Now, the Bush administration doesn’t just tell the court that it can’t look at these claims as a result of the jurisdiction-stripping provisions of the MCA. Amazingly, in a supporting document, the government claims that (after years of doing nothing about anything at Guantanamo) it’s the need for speedy dispositions of cases that demands that judicial review be bypassed.

No constitutional rights, no right to habeas, limited rights to confer with lawyers, no rights to ask a court that you not be shipped home to the tender ministrations of Col. Qaddafi. It’s not simply that the detainees have fewer and fewer rights. It’s become almost impossible to determine what rights they do have, beyond the right to wait for some vestigial other right to be snatched away. In the wake of the federal appeals court determination last February that a detainee “without property or presence in this country has no constitutional rights, under the due process clause or otherwise,” and with the Supreme Court refusing to step in, whatever remaining statutory rights they may have will be evaluated with great deference to Congress and the administration. As Lyle Denniston describes it, “the legal status of the detainees overall is currently at its lowest ebb since just before the Supreme Court stepped in, in 2004.”

Here is the problem for the Bush administration: Guantanamo is an embarrassment. It’s an embarrassment because it’s been the most grievous and enduring symbol, at least internationally, of how far this government has strayed from basic principles of the rule of law. It’s such an embarrassment that even Secretary of State Condoleezza Rice and Defense Secretary Robert Gates urged, futilely, that the facility be closed down. As has John McCain. And since government embarrassment is now Guantanamo’s sole export, the principal government goal now appears to be stopping that embarrassment at any cost.

That’s why of the 700 “worst of the worst” we were holding at Guantanamo, hundreds have been quietly released without comment, and 82 others are cooling their heels, waiting for some country to agree to take them. It’s why the hunger strikers have feeding tubes shoved down their throats. It’s the government’s own stated reason for limiting meetings and opening mail between civilian attorneys and their clients there—to keep the prisoners from getting uppity. It’s why we need to quickly ship folks back to Libya without a determination that they may live to tell about it.

And the real problem at Gitmo, adds Karen J. Greenberg, executive director of the Center on Law and Security at NYU law school, is that even after you funnel all 60 or so prisoners who are still awaiting their not-yet-begun “trials” through to their quite inevitable findings of guilt, you still have at least 160 more “who will most likely never be charged, never be tried, and may nonetheless never be sent home.” These are the folks whom, no matter how thin the evidence and how cooked the proceedings, the government still can’t make a case against, yet doesn’t want to release.
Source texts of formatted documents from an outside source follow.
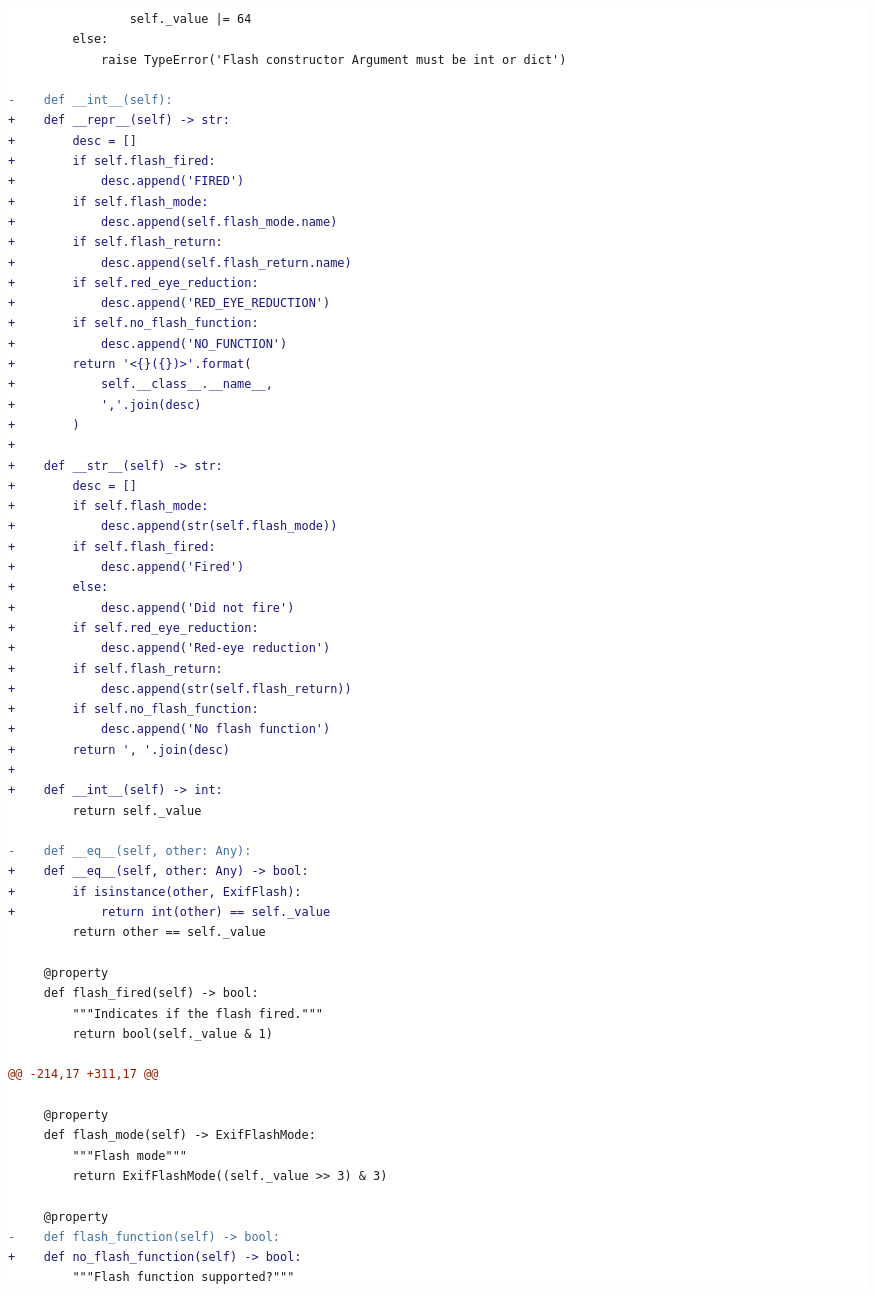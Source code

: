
 ```diff
                 self._value |= 64
         else:
             raise TypeError('Flash constructor Argument must be int or dict')
     
-    def __int__(self):
+    def __repr__(self) -> str:
+        desc = []
+        if self.flash_fired:
+            desc.append('FIRED')
+        if self.flash_mode:
+            desc.append(self.flash_mode.name)
+        if self.flash_return:
+            desc.append(self.flash_return.name)
+        if self.red_eye_reduction:
+            desc.append('RED_EYE_REDUCTION')
+        if self.no_flash_function:
+            desc.append('NO_FUNCTION')
+        return '<{}({})>'.format(
+            self.__class__.__name__,
+            ','.join(desc)
+        )
+    
+    def __str__(self) -> str:
+        desc = []
+        if self.flash_mode:
+            desc.append(str(self.flash_mode))
+        if self.flash_fired:
+            desc.append('Fired')
+        else:
+            desc.append('Did not fire')
+        if self.red_eye_reduction:
+            desc.append('Red-eye reduction')
+        if self.flash_return:
+            desc.append(str(self.flash_return))
+        if self.no_flash_function:
+            desc.append('No flash function')
+        return ', '.join(desc)
+    
+    def __int__(self) -> int:
         return self._value
     
-    def __eq__(self, other: Any):
+    def __eq__(self, other: Any) -> bool:
+        if isinstance(other, ExifFlash):
+            return int(other) == self._value
         return other == self._value
     
     @property
     def flash_fired(self) -> bool:
         """Indicates if the flash fired."""
         return bool(self._value & 1)
     
@@ -214,17 +311,17 @@
     
     @property
     def flash_mode(self) -> ExifFlashMode:
         """Flash mode"""
         return ExifFlashMode((self._value >> 3) & 3)
     
     @property
-    def flash_function(self) -> bool:
+    def no_flash_function(self) -> bool:
         """Flash function supported?"""
```
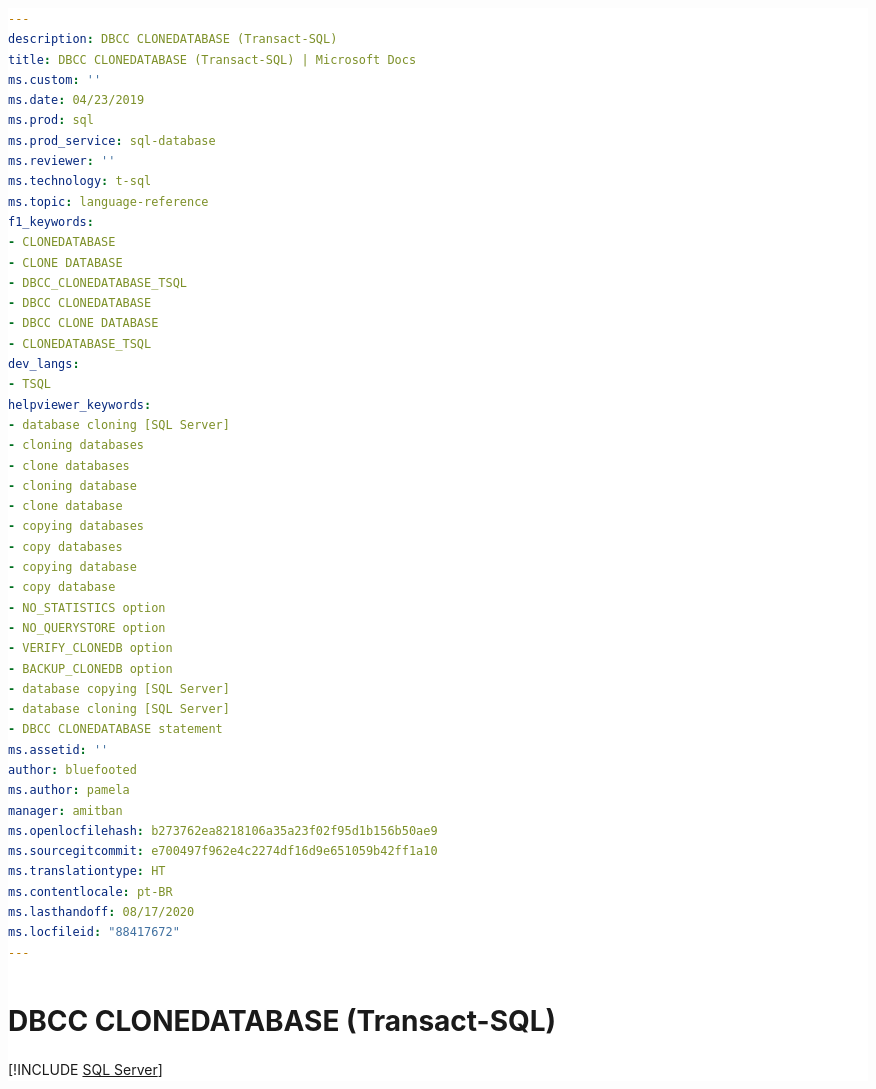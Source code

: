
 ```yaml
---
description: DBCC CLONEDATABASE (Transact-SQL)
title: DBCC CLONEDATABASE (Transact-SQL) | Microsoft Docs
ms.custom: ''
ms.date: 04/23/2019
ms.prod: sql
ms.prod_service: sql-database
ms.reviewer: ''
ms.technology: t-sql
ms.topic: language-reference
f1_keywords:
- CLONEDATABASE
- CLONE DATABASE
- DBCC_CLONEDATABASE_TSQL
- DBCC CLONEDATABASE
- DBCC CLONE DATABASE
- CLONEDATABASE_TSQL
dev_langs:
- TSQL
helpviewer_keywords:
- database cloning [SQL Server]
- cloning databases
- clone databases
- cloning database
- clone database
- copying databases
- copy databases
- copying database
- copy database
- NO_STATISTICS option
- NO_QUERYSTORE option
- VERIFY_CLONEDB option
- BACKUP_CLONEDB option
- database copying [SQL Server]
- database cloning [SQL Server]
- DBCC CLONEDATABASE statement
ms.assetid: ''
author: bluefooted
ms.author: pamela
manager: amitban
ms.openlocfilehash: b273762ea8218106a35a23f02f95d1b156b50ae9
ms.sourcegitcommit: e700497f962e4c2274df16d9e651059b42ff1a10
ms.translationtype: HT
ms.contentlocale: pt-BR
ms.lasthandoff: 08/17/2020
ms.locfileid: "88417672"
---
```

# <a name="dbcc-clonedatabase-transact-sql"></a>DBCC CLONEDATABASE (Transact-SQL)
[!INCLUDE [SQL Server](../../includes/applies-to-version/sqlserver.md)]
The Bush administration has absolutely no clue what to do with these people, and they aren’t going to figure it out. So, the new legal strategy seems to be: Stop them from embarrassing us. That means no contact with attorneys who might tell your stories of torture and abuse to the outside world. It means no awkward hunger strikes that might garner world sympathy. It means doing everything you can to make even the “black hole” there disappear. What the government really needs is for the folks down at Guantanamo to stop complaining, stop talking, and stop trying to kill themselves.

So, seeing as it’s Law Day, perhaps instead of asking the boring and abstract questions about which new rights the Gitmo detainees have lost in the past week, we should ask ourselves what rights all these people—some of whom are there by mistake or misunderstanding—do have. I can’t name a whole lot of them. I guess they have the right to wait around and grow more desperate, so long as they don’t off themselves. It’s a strange paradoxical right: To disappear a little bit more every day, without ever fully fading away.